Ryan Avent writes

Second, we also need to note that rising oil prices represent both demand shocks and supply shocks to the American economy. Dear oil can impact demand directly, by reducing real household income, and indirectly, by influencing consumer confidence. If rising oil prices were purely a problem of demand, then the only thing to fear would indeed be fear itself—by households or by overactive central banks. They are not, however. Soaring oil prices can also dent an economy’s productive capacity. America relies on petroleum as an input to production in lots of different ways—directly, in the case of things like chemicals and plastics, indirectly, in the role oil plays in supply chains and labour markets (as in commuting). When oil prices spike some American production becomes uneconomic. Were the central bank to treat this disruption as a purely demand-oriented phenomenon, it would generate lots of inflation without returning the economy to its previous output peak

Much of the confusion on the blogosphere comes from conflating consumption and output.

Imagine that instead of pumping oil out of the ground in an incredibly capital intensive process primarily dependent on having access to rare geological deposits that we made oil this way: unskilled laborers squeeze dirt with their hands until it forms mush balls which were then turned into oil by mixing them with limestone, one of the most abundant minerals on earth.

Now imagine there is a huge spike in the global demand for oil. Do we think this will raise unemployment or lower it?

Alternatively, imagine that the United States produced three times as much oil as it consumed and that by law an oil dividend check was paid out to all US households from any profits from oil and gas production.

Now there is a huge spike in the global demand for oil. Is this contractionary or expansionary for the the US economy.

The point is that it matters what happens to the flow of funds.
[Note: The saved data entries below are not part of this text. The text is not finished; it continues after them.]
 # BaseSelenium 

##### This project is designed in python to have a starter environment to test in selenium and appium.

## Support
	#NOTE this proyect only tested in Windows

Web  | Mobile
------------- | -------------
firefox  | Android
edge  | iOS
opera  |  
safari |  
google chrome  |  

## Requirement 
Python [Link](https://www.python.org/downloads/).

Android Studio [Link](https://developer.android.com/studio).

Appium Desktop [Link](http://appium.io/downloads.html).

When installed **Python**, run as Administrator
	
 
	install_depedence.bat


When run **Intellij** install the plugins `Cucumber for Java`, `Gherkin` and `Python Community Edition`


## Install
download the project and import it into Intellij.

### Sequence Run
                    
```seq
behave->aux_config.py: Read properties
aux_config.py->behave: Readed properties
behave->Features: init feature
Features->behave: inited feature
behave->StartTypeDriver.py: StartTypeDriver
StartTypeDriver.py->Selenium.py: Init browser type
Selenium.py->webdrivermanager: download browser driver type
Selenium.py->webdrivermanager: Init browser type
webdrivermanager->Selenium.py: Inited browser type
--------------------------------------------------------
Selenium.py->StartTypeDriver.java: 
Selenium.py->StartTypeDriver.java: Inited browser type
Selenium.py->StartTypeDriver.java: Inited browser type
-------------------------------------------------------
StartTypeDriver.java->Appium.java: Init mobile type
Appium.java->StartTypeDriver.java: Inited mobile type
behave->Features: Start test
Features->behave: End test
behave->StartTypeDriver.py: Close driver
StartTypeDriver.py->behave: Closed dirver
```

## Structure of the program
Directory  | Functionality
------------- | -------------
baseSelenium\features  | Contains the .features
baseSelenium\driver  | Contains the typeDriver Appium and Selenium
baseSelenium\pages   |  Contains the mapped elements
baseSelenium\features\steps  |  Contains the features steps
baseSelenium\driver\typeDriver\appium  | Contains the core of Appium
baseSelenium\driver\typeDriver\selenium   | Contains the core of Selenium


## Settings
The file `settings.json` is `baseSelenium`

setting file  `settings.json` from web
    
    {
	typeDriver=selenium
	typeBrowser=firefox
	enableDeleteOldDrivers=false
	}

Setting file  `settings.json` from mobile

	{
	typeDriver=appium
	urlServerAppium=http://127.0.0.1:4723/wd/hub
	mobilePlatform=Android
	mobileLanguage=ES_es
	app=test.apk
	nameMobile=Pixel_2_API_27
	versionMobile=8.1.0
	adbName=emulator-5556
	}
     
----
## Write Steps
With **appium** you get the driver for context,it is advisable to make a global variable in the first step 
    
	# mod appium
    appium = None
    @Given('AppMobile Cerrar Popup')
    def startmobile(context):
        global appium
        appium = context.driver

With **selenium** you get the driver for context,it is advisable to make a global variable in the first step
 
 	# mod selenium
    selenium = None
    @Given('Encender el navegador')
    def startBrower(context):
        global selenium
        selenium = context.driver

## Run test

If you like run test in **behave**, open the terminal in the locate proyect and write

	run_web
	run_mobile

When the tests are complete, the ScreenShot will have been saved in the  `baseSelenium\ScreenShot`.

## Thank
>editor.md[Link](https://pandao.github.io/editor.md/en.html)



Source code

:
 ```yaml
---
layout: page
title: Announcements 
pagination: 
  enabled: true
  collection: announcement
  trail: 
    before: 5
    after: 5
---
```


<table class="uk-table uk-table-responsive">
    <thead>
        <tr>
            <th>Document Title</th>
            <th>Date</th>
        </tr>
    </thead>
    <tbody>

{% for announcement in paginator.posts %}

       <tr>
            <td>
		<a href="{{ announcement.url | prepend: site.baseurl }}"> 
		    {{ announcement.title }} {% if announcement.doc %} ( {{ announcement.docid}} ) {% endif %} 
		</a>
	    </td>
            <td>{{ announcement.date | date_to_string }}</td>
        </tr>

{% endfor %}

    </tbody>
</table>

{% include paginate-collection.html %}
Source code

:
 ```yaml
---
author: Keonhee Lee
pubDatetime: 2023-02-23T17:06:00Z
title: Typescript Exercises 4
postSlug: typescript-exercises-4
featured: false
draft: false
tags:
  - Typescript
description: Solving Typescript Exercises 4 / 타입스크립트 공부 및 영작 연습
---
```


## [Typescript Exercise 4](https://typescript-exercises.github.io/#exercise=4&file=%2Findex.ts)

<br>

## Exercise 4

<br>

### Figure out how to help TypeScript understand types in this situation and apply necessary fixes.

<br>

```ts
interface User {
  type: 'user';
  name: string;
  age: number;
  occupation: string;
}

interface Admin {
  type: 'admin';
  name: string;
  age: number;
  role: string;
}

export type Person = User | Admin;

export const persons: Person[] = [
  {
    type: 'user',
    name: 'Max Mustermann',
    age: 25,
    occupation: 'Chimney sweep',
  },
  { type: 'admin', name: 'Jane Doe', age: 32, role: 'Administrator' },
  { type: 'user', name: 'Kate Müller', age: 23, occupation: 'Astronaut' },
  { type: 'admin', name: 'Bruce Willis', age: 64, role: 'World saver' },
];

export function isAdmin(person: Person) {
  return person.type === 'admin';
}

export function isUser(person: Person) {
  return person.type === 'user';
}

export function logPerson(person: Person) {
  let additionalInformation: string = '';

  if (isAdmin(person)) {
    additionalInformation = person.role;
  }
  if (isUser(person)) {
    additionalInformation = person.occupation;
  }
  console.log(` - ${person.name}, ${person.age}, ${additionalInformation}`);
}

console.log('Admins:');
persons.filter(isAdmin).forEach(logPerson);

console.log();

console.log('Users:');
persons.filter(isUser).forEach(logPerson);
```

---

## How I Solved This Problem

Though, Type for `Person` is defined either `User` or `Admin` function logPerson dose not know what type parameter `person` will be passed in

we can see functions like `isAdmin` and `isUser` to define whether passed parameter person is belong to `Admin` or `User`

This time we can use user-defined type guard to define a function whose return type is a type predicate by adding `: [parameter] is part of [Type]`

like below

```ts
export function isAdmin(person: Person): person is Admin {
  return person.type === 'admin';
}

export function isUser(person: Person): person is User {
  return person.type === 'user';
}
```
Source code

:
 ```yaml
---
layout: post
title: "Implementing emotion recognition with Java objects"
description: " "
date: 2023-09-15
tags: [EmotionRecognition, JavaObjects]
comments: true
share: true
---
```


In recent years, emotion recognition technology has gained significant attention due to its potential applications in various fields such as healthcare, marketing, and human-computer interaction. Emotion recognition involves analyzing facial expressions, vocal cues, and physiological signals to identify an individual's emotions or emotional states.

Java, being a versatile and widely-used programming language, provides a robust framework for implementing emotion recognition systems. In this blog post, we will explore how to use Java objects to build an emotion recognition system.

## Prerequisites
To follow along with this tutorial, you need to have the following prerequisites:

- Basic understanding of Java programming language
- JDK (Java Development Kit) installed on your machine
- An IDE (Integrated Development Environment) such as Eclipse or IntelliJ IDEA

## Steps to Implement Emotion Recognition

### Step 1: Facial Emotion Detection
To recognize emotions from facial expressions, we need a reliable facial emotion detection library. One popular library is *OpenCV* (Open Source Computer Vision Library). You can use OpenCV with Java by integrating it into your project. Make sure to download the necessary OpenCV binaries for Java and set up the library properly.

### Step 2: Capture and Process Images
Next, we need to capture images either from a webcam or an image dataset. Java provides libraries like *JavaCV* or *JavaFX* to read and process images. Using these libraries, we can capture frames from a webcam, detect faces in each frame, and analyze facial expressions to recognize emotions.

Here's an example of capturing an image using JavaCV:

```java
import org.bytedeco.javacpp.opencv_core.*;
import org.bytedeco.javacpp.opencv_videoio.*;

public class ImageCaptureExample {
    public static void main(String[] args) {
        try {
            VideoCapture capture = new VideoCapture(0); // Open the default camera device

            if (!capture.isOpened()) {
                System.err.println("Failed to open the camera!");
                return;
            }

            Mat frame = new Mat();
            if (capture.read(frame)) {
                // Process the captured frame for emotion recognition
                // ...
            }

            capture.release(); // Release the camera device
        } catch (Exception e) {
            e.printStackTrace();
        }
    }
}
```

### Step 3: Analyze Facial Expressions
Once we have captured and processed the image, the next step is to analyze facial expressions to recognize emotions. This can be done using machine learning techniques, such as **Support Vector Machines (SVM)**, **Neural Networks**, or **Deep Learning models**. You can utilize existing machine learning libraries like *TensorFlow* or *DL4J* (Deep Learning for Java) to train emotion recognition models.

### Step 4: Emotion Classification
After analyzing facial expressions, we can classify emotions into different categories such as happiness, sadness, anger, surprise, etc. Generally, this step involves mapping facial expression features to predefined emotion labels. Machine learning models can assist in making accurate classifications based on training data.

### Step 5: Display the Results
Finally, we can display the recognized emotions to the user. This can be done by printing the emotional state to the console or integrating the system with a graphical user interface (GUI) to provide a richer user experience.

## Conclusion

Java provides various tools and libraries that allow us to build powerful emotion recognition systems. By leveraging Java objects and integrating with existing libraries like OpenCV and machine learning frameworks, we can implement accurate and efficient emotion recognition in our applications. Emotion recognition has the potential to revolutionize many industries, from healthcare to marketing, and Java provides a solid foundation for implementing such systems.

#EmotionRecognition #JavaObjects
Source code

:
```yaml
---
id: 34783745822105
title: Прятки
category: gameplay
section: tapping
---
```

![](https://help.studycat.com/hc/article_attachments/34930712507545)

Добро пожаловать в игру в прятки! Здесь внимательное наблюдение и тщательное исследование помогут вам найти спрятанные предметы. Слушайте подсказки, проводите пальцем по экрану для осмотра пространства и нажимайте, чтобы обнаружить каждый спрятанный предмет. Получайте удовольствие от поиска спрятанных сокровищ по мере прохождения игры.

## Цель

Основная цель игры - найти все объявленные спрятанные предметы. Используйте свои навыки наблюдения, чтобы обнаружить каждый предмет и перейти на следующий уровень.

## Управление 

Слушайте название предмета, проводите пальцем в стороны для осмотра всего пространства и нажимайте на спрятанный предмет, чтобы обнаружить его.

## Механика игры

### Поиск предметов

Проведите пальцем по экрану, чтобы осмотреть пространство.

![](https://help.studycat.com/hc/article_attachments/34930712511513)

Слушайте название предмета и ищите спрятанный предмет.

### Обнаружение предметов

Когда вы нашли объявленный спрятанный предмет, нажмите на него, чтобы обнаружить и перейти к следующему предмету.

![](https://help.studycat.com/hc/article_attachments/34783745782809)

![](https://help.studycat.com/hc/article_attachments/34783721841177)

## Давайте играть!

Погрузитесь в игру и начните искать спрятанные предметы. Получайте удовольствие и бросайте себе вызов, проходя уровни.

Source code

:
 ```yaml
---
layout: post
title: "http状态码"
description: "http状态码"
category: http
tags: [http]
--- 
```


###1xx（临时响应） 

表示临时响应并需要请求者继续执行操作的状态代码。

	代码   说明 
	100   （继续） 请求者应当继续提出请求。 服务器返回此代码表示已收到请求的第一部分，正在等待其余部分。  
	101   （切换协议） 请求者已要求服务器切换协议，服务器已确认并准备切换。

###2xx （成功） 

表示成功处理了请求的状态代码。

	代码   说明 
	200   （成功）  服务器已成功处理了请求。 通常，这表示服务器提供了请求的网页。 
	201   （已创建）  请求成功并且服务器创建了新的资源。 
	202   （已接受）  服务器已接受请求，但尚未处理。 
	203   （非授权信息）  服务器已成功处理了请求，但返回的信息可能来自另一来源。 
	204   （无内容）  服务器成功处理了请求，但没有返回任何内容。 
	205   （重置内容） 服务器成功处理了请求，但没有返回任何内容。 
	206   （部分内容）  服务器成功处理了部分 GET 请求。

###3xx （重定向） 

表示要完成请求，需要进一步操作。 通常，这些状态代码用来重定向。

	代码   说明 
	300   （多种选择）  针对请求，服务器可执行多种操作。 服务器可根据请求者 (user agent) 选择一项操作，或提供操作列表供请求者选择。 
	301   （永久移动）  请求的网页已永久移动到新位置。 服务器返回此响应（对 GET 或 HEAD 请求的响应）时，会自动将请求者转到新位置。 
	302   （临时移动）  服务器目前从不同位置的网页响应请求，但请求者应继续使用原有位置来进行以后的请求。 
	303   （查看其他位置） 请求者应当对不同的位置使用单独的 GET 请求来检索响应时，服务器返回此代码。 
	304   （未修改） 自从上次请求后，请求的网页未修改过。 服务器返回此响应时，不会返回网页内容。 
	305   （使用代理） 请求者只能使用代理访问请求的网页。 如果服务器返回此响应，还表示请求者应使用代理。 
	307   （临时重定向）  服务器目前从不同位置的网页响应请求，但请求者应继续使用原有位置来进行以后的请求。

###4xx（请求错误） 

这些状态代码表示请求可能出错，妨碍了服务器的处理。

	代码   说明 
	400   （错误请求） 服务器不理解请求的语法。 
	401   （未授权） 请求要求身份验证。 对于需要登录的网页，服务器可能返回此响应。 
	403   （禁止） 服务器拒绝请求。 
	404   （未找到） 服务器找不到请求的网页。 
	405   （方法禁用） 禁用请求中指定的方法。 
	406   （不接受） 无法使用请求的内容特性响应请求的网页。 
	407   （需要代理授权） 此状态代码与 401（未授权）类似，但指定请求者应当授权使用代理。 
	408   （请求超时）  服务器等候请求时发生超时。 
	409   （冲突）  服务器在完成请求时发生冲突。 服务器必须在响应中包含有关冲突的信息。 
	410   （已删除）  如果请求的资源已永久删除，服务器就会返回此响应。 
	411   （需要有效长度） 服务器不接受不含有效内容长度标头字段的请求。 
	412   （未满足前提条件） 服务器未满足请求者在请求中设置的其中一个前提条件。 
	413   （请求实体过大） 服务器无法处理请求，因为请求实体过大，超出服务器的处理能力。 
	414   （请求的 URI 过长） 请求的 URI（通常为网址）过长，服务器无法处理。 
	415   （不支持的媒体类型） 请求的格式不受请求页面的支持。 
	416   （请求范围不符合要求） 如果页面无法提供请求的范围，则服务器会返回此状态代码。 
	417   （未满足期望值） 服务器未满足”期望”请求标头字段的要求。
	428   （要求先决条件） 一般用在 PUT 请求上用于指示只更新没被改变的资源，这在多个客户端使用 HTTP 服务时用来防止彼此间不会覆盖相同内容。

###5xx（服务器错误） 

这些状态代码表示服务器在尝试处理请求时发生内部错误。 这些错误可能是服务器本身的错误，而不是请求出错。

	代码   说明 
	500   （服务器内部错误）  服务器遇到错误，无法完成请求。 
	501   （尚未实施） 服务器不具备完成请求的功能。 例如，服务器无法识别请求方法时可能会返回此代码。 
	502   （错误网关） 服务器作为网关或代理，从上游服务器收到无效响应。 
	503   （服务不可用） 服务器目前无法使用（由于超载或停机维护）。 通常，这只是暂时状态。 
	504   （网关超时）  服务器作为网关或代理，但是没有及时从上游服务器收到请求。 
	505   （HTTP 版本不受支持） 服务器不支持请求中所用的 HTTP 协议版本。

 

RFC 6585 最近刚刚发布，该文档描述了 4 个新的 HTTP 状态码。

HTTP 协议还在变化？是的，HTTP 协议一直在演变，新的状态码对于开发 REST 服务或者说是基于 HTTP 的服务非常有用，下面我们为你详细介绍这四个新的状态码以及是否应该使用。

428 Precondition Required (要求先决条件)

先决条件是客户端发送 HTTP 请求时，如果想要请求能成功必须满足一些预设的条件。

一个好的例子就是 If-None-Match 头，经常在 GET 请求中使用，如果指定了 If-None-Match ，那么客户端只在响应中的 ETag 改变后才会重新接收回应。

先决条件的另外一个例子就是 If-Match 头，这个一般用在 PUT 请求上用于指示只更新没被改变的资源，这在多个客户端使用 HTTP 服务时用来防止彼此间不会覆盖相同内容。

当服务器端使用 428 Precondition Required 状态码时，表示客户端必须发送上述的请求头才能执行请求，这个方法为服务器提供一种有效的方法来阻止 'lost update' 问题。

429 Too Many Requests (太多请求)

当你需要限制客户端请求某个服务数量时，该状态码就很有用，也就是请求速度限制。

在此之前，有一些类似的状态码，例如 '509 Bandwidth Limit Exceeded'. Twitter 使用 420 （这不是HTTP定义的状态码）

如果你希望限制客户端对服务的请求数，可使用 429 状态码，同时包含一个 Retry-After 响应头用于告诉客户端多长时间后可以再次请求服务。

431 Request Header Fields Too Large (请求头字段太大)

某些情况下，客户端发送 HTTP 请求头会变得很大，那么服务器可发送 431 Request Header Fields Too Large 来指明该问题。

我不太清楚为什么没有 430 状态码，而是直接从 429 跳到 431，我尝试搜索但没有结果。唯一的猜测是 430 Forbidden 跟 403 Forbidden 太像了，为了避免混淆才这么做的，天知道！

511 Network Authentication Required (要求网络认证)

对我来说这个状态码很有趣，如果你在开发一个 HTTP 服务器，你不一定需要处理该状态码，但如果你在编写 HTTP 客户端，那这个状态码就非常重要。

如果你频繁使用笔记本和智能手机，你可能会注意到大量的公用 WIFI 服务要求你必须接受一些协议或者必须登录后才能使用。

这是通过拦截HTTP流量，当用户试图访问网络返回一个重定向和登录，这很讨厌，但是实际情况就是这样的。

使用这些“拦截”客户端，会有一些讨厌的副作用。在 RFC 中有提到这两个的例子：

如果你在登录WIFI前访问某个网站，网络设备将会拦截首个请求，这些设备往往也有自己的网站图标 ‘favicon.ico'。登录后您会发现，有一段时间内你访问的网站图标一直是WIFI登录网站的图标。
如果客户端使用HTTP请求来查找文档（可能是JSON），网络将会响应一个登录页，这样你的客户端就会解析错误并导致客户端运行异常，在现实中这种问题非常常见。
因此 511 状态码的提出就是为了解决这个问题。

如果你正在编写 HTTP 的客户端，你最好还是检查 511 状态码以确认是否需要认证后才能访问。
The fact that consumers in other countries bid up the price of scarce resources is a reason why consumption of those resources by US consumer might fall but it is not a reason why US unemployment should rise.

Even if it makes a whole host of US production technologies less effective, that is a strong reason why US consumption should fall but it is not itself a reason why unemployment should rise.

This is essentially the same mistake people are making on housing. That the bubble goes away is a reason for consumption to fall, but it is not – absent nominal effects – a reason for unemployment to rise.